The trait of introversion has been revealed since my early childhood. I could sit patiently and focus on writing assignments—words, journals, and essays, especially from my teenage years. An excellent mark might encourage me while I simply like to do it. I remember, in grade 10, we played a game of caring about people called "Angel and Master". Each one would be an angle (taking care your master) as well as a master (being taken care by your angle) in secret until the end of the term. Everyday we checked our mailboxes on the back wall of the classroom to see what we would get from our angels. At that time, collecting bookmarker was very popular. I often wrote a line or a poem on it for my master. Maybe I didn't know what it might affect me then, however, I started to write something not for academic purpose.

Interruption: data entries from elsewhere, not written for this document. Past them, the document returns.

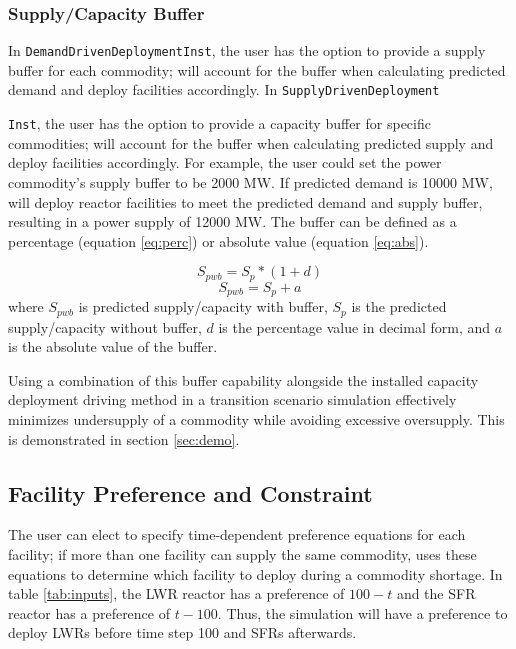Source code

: \subsubsection{Supply/Capacity Buffer}
In \texttt{DemandDrivenDeploymentInst}, the user has the option 
to provide a supply buffer for each commodity; \deploy will account 
for the buffer when calculating predicted demand and 
deploy facilities accordingly.
In \texttt{SupplyDrivenDeployment}

\noindent 
\texttt{Inst},
the user has the option 
to provide a capacity buffer for specific commodities; 
\deploy will account 
for the buffer when calculating predicted supply and 
deploy facilities accordingly.
For example, the user could set the power commodity's supply buffer 
to be 2000 MW. 
If predicted demand is 10000 MW, \deploy will deploy reactor 
facilities to meet the predicted demand and supply buffer, resulting 
in a power supply of 12000 MW.  
The buffer can be defined as a percentage (equation \ref{eq:perc}) 
or absolute value (equation \ref{eq:abs}). 

\begin{equation}
    \label{eq:perc}
    S_{pwb} = S_{p}*(1+d)
\end{equation}
\begin{equation}
    \label{eq:abs}
    S_{pwb} = S_{p}+a
\end{equation}
where $S_{pwb}$ is predicted supply/capacity with buffer, 
$S_p$ is the predicted supply/capacity without buffer, 
$d$ is the percentage value in decimal form, 
and $a$ is the absolute value of the buffer. 

Using a combination of this buffer capability alongside the 
installed capacity deployment driving method in a transition 
scenario simulation effectively minimizes undersupply of a 
commodity while avoiding excessive oversupply. 
This is demonstrated in section \ref{sec:demo}. 

\subsection{Facility Preference and Constraint}
\label{sec:constrain}
The user can elect to specify time-dependent preference equations 
for each facility; if more than one facility can supply the same 
commodity, \deploy uses these equations to determine which facility 
to deploy during a commodity shortage. 
In table \ref{tab:inputs}, 
the \gls{LWR} reactor has a preference of $100-t$ and the 
\gls{SFR} reactor has a preference of $t-100$. 
Thus, the simulation will have a preference to deploy 
\glspl{LWR} before time step 100 and \glspl{SFR} afterwards. 

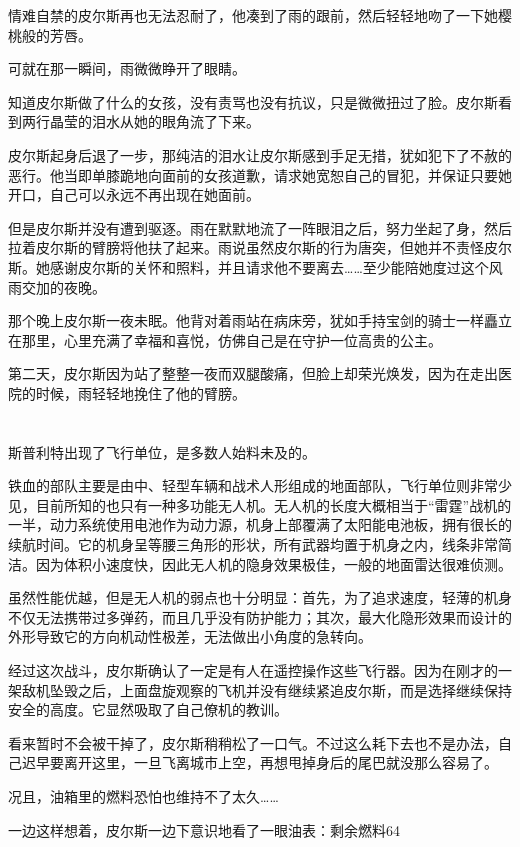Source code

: 情难自禁的皮尔斯再也无法忍耐了，他凑到了雨的跟前，然后轻轻地吻了一下她樱桃般的芳唇。

可就在那一瞬间，雨微微睁开了眼睛。

知道皮尔斯做了什么的女孩，没有责骂也没有抗议，只是微微扭过了脸。皮尔斯看到两行晶莹的泪水从她的眼角流了下来。

皮尔斯起身后退了一步，那纯洁的泪水让皮尔斯感到手足无措，犹如犯下了不赦的恶行。他当即单膝跪地向面前的女孩道歉，请求她宽恕自己的冒犯，并保证只要她开口，自己可以永远不再出现在她面前。

但是皮尔斯并没有遭到驱逐。雨在默默地流了一阵眼泪之后，努力坐起了身，然后拉着皮尔斯的臂膀将他扶了起来。雨说虽然皮尔斯的行为唐突，但她并不责怪皮尔斯。她感谢皮尔斯的关怀和照料，并且请求他不要离去……至少能陪她度过这个风雨交加的夜晚。

那个晚上皮尔斯一夜未眠。他背对着雨站在病床旁，犹如手持宝剑的骑士一样矗立在那里，心里充满了幸福和喜悦，仿佛自己是在守护一位高贵的公主。

第二天，皮尔斯因为站了整整一夜而双腿酸痛，但脸上却荣光焕发，因为在走出医院的时候，雨轻轻地挽住了他的臂膀。

\section*{}

斯普利特出现了飞行单位，是多数人始料未及的。

铁血的部队主要是由中、轻型车辆和战术人形组成的地面部队，飞行单位则非常少见，目前所知的也只有一种多功能无人机。无人机的长度大概相当于“雷霆”战机的一半，动力系统使用电池作为动力源，机身上部覆满了太阳能电池板，拥有很长的续航时间。它的机身呈等腰三角形的形状，所有武器均置于机身之内，线条非常简洁。因为体积小速度快，因此无人机的隐身效果极佳，一般的地面雷达很难侦测。

虽然性能优越，但是无人机的弱点也十分明显：首先，为了追求速度，轻薄的机身不仅无法携带过多弹药，而且几乎没有防护能力；其次，最大化隐形效果而设计的外形导致它的方向机动性极差，无法做出小角度的急转向。

经过这次战斗，皮尔斯确认了一定是有人在遥控操作这些飞行器。因为在刚才的一架敌机坠毁之后，上面盘旋观察的飞机并没有继续紧追皮尔斯，而是选择继续保持安全的高度。它显然吸取了自己僚机的教训。

看来暂时不会被干掉了，皮尔斯稍稍松了一口气。不过这么耗下去也不是办法，自己迟早要离开这里，一旦飞离城市上空，再想甩掉身后的尾巴就没那么容易了。

况且，油箱里的燃料恐怕也维持不了太久……

一边这样想着，皮尔斯一边下意识地看了一眼油表：剩余燃料64%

The most I wrote in my 20's was letters. When my best friend moved to Uruguay, I sent long letters regularly to her. We told each other just about anything. After launching my career, I knew my boyfriend (now he's my husband) through a colleague. Before the first date, we'd communicated per mail for six months. As we met, I was definitely excited but wasn't nervous, and feeling like old friends. Even if we got a few quarrels afterward, I'd rather close my mouth to avoid bursting bad words, which like a sharp knife might deeply pierce into the heart and hurt our feelings. Explaining by writing could keep the mind clear and calm to reduce the possibly rage.

Perhaps I like to share my thinking, feeling, and experience in writing rather than in speech. Nowadays the Internet offers a space for people who want to show themselves. Some people might worry about the privacy and use, yet that doesn't really bother me: for instance, when I ask or answer a question on the Localyte (a website for people contribute their advice to travelers,) the value of help is similar to the "Angle and Master". It's also an approach in conversation with people in the world that widens my eyes and strengthens my belief. I never consider being a professional author in spite of the fact that I need to write for work sometimes. It's a pleasure to write on my blog and just to be myself.

A friend of mine once asked me, "Why you write if you can talk? Speaking is faster and easier." Probably my personality drives my to do so. In addition, I found the advantage of writing. I found the way to show who I am. Although I write lowly in English, I couldn't live without it in English environment. It doesn't matter if I'm a good writer or not. I just write, and that's me.